## [Work item]
The answer must consist of each line of the records below that contains the string "face".

*****

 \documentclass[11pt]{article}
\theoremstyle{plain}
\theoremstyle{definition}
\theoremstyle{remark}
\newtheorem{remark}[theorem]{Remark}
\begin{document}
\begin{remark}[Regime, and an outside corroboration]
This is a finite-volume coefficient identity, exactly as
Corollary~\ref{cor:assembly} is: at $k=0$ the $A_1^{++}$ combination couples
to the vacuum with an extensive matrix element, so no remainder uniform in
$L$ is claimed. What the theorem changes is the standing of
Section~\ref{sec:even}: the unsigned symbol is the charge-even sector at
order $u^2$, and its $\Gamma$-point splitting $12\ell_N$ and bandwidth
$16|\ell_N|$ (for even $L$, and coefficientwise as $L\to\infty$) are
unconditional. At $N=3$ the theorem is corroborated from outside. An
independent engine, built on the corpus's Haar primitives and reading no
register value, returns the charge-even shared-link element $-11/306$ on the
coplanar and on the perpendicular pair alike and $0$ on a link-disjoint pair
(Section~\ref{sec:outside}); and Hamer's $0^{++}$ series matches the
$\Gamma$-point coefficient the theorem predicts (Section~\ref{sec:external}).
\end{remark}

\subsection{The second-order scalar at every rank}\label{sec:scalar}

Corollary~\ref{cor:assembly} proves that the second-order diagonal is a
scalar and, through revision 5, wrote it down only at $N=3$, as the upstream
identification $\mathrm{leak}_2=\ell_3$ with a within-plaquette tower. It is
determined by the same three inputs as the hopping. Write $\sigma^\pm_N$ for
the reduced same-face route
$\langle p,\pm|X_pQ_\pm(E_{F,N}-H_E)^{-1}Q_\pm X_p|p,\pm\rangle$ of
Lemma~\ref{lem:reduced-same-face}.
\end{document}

*****

## [Solution to the exercise]
the reduced same-face route
Lemma~\ref{lem:reduced-same-face}.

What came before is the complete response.